● **Data for review**
____
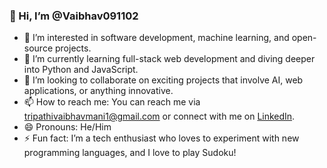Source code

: ### 👋 Hi, I’m @Vaibhav091102
- 👀 I’m interested in software development, machine learning, and open-source projects.
- 🌱 I’m currently learning full-stack web development and diving deeper into Python and JavaScript.
- 💞️ I’m looking to collaborate on exciting projects that involve AI, web applications, or anything innovative.
- 📫 How to reach me: You can reach me via [tripathivaibhavmani1@gmail.com](mailto:tripathivaibhavmani1@gmail.com) or connect with me on [LinkedIn](https://www.linkedin.com/in/vaibhav-mani-tripathi-bb201124b/).
- 😄 Pronouns: He/Him
- ⚡ Fun fact: I’m a tech enthusiast who loves to experiment with new programming languages, and I love to play Sudoku!

<!---
Vaibhav091102/Vaibhav091102 is a ✨ special ✨ repository because its `README.md` (this file) appears on your GitHub profile.
You can click the Preview link to take a look at your changes.
--->

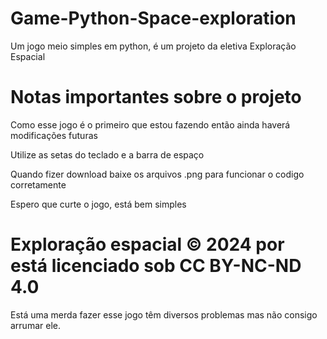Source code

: # Game-Python-Space-exploration
Um jogo meio simples em python, é um projeto da eletiva Exploração Espacial

# Notas importantes sobre o projeto
Como esse jogo é o primeiro que estou fazendo então ainda haverá modificações futuras 

Utilize as setas do teclado e a barra de espaço

Quando fizer download baixe os arquivos .png para funcionar o codigo corretamente 

Espero que curte o jogo, está bem simples

# Exploração espacial © 2024 por está licenciado sob CC BY-NC-ND 4.0





Está uma merda fazer esse jogo têm diversos problemas mas não consigo arrumar ele.
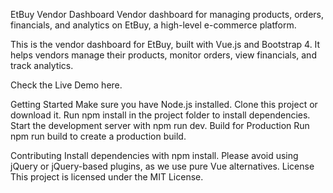 EtBuy Vendor Dashboard
Vendor dashboard for managing products, orders, financials, and analytics on EtBuy, a high-level e-commerce platform.

This is the vendor dashboard for EtBuy, built with Vue.js and Bootstrap 4. It helps vendors manage their products, monitor orders, view financials, and track analytics.

Check the Live Demo here.

Getting Started
Make sure you have Node.js installed.
Clone this project or download it.
Run npm install in the project folder to install dependencies.
Start the development server with npm run dev.
Build for Production
Run npm run build to create a production build.

Contributing
Install dependencies with npm install.
Please avoid using jQuery or jQuery-based plugins, as we use pure Vue alternatives.
License
This project is licensed under the MIT License.

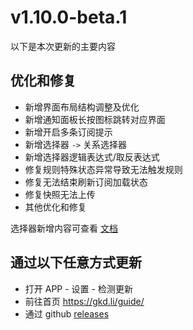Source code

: # v1.10.0-beta.1

以下是本次更新的主要内容

## 优化和修复

- 新增界面布局结构调整及优化
- 新增通知面板长按图标跳转对应界面
- 新增开启多条订阅提示
- 新增选择器 `->` 关系选择器
- 新增选择器逻辑表达式/取反表达式
- 修复规则特殊状态异常导致无法触发规则
- 修复无法结束刷新订阅加载状态
- 修复快照无法上传
- 其他优化和修复

选择器新增内容可查看 [文档](https://gkd.li/guide/selector)

## 通过以下任意方式更新

- 打开 APP - 设置 - 检测更新
- 前往首页 <https://gkd.li/guide/>
- 通过 github [releases](https://github.com/gkd-kit/gkd/releases)
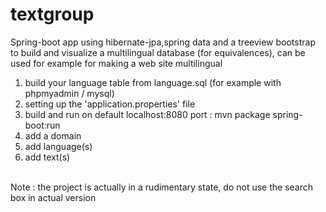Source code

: # textgroup
Spring-boot app using hibernate-jpa,spring data and a treeview bootstrap to build and visualize a multilingual database (for equivalences), can be used for example for making a web site multilingual

1) build your language table from language.sql (for example with phpmyadmin / mysql)<br>
2) setting up the 'application.properties' file<br>
3) build and run on default localhost:8080 port : mvn package spring-boot:run<br>
4) add a domain<br>
5) add language(s)<br>
6) add text(s)<br>
<br>
Note : the project is actually in a rudimentary state, do not use the search box in actual version<br>
<br>
<br>

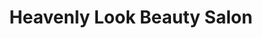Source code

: ---
title: "Heavenly Look Beauty Salon"
url: /houston/heavenly-look-beauty-salon/
shop: hairdresser
---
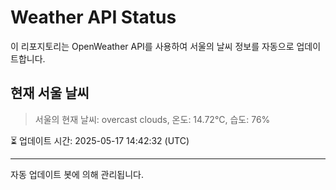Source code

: 
# Weather API Status

이 리포지토리는 OpenWeather API를 사용하여 서울의 날씨 정보를 자동으로 업데이트합니다.

## 현재 서울 날씨
> 서울의 현재 날씨: overcast clouds, 온도: 14.72°C, 습도: 76%

⏳ 업데이트 시간: 2025-05-17 14:42:32 (UTC)

---
자동 업데이트 봇에 의해 관리됩니다.
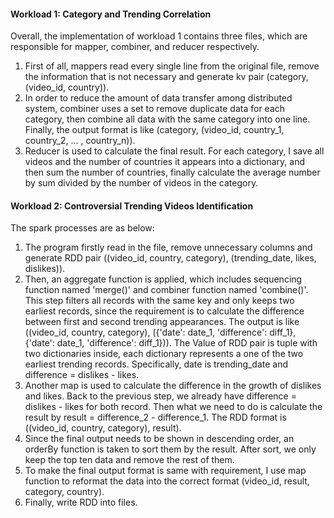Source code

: #### Workload 1: Category and Trending Correlation
Overall, the implementation of workload 1 contains three files, which are responsible for mapper, combiner, and reducer respectively.
1. First of all, mappers read every single line from the original file, remove the information that is not necessary and generate kv pair (category, (video_id, country)).
2. In order to reduce the amount of data transfer among distributed system, combiner uses a set to remove duplicate data for each category, then combine all data with the same category into one line. Finally, the output format is like (category, (video_id, country_1, country_2, ... , country_n)).
3. Reducer is used to calculate the final result. For each category, I save all videos and the number of countries it appears into a dictionary, and then sum the number of countries, finally calculate the average number by sum divided by the number of videos in the category.

#### Workload 2: Controversial Trending Videos Identification
The spark processes are as below:
1. The program firstly read in the file, remove unnecessary columns and generate RDD pair ((video_id, country, category), (trending_date, likes, dislikes)).
2. Then, an aggregate function is applied, which includes sequencing function named 'merge()' and combiner function named 'combine()'. This step filters all records with the same key and only keeps two earliest records, since the requirement is to calculate the difference between first and second trending appearances. The output is like ((video_id, country, category), ({'date': date_1, 'difference': diff_1}, {'date': date_1, 'difference': diff_1})). The Value of RDD pair is tuple with two dictionaries inside, each dictionary represents a one of the two earliest trending records. Specifically, date is trending_date and difference = dislikes - likes.
3. Another map is used to calculate the difference in the growth of dislikes and likes. Back to the previous step, we already have difference = dislikes - likes for both record. Then what we need to do is calculate the result by result = difference_2 - difference_1. The RDD format is ((video_id, country, category), result).
4. Since the final output needs to be shown in descending order, an orderBy function is taken to sort them by the result. After sort, we only keep the top ten data and remove the rest of them.
5. To make the final output format is same with requirement, I use map function to reformat the data into the correct format (video_id, result, category, country).
6. Finally, write RDD into files.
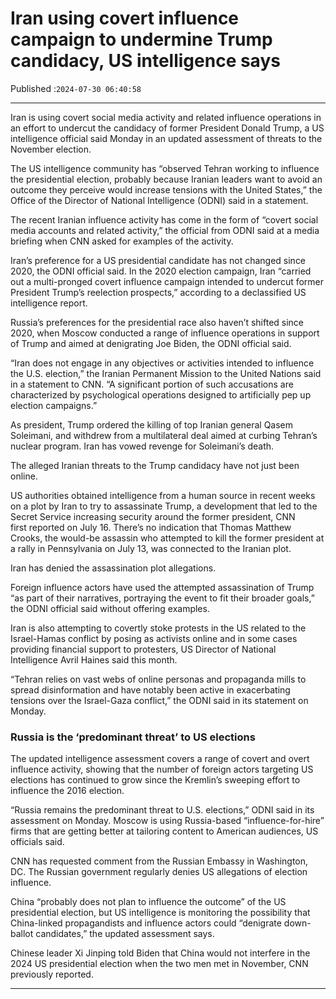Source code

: # Iran using covert influence campaign to undermine Trump candidacy, US intelligence says

Published :`2024-07-30 06:40:58`

---

Iran is using covert social media activity and related influence operations in an effort to undercut the candidacy of former President Donald Trump, a US intelligence official said Monday in an updated assessment of threats to the November election.

The US intelligence community has “observed Tehran working to influence the presidential election, probably because Iranian leaders want to avoid an outcome they perceive would increase tensions with the United States,” the Office of the Director of National Intelligence (ODNI) said in a statement.

The recent Iranian influence activity has come in the form of “covert social media accounts and related activity,” the official from ODNI said at a media briefing when CNN asked for examples of the activity.

Iran’s preference for a US presidential candidate has not changed since 2020, the ODNI official said. In the 2020 election campaign, Iran “carried out a multi-pronged covert influence campaign intended to undercut former President Trump’s reelection prospects,” according to a declassified US intelligence report.

Russia’s preferences for the presidential race also haven’t shifted since 2020, when Moscow conducted a range of influence operations in support of Trump and aimed at denigrating Joe Biden, the ODNI official said.

“Iran does not engage in any objectives or activities intended to influence the U.S. election,” the Iranian Permanent Mission to the United Nations said in a statement to CNN. “A significant portion of such accusations are characterized by psychological operations designed to artificially pep up election campaigns.”

As president, Trump ordered the killing of top Iranian general Qasem Soleimani, and withdrew from a multilateral deal aimed at curbing Tehran’s nuclear program. Iran has vowed revenge for Soleimani’s death.

The alleged Iranian threats to the Trump candidacy have not just been online.

US authorities obtained intelligence from a human source in recent weeks on a plot by Iran to try to assassinate Trump, a development that led to the Secret Service increasing security around the former president, CNN first reported on July 16. There’s no indication that Thomas Matthew Crooks, the would-be assassin who attempted to kill the former president at a rally in Pennsylvania on July 13, was connected to the Iranian plot.

Iran has denied the assassination plot allegations.

Foreign influence actors have used the attempted assassination of Trump “as part of their narratives, portraying the event to fit their broader goals,” the ODNI official said without offering examples.

Iran is also attempting to covertly stoke protests in the US related to the Israel-Hamas conflict by posing as activists online and in some cases providing financial support to protesters, US Director of National Intelligence Avril Haines said this month.

“Tehran relies on vast webs of online personas and propaganda mills to spread disinformation and have notably been active in exacerbating tensions over the Israel-Gaza conflict,” the ODNI said in its statement on Monday.

### Russia is the ‘predominant threat’ to US elections

The updated intelligence assessment covers a range of covert and overt influence activity, showing that the number of foreign actors targeting US elections has continued to grow since the Kremlin’s sweeping effort to influence the 2016 election.

“Russia remains the predominant threat to U.S. elections,” ODNI said in its assessment on Monday. Moscow is using Russia-based “influence-for-hire” firms that are getting better at tailoring content to American audiences, US officials said.

CNN has requested comment from the Russian Embassy in Washington, DC. The Russian government regularly denies US allegations of election influence.

China “probably does not plan to influence the outcome” of the US presidential election, but US intelligence is monitoring the possibility that China-linked propagandists and influence actors could “denigrate down-ballot candidates,” the updated assessment says.

Chinese leader Xi Jinping told Biden that China would not interfere in the 2024 US presidential election when the two men met in November, CNN previously reported.

---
____
● **What you will do**
Take the listing above and repeat exactly the lines from the one containing "Um jogo meio" through the one containing "Espero que curte o jogo, está bem simples", both included.

● **Response to the exercise**
Um jogo meio simples em python, é um projeto da eletiva Exploração Espacial

# Notas importantes sobre o projeto
Como esse jogo é o primeiro que estou fazendo então ainda haverá modificações futuras 

Utilize as setas do teclado e a barra de espaço

Quando fizer download baixe os arquivos .png para funcionar o codigo corretamente 

Espero que curte o jogo, está bem simples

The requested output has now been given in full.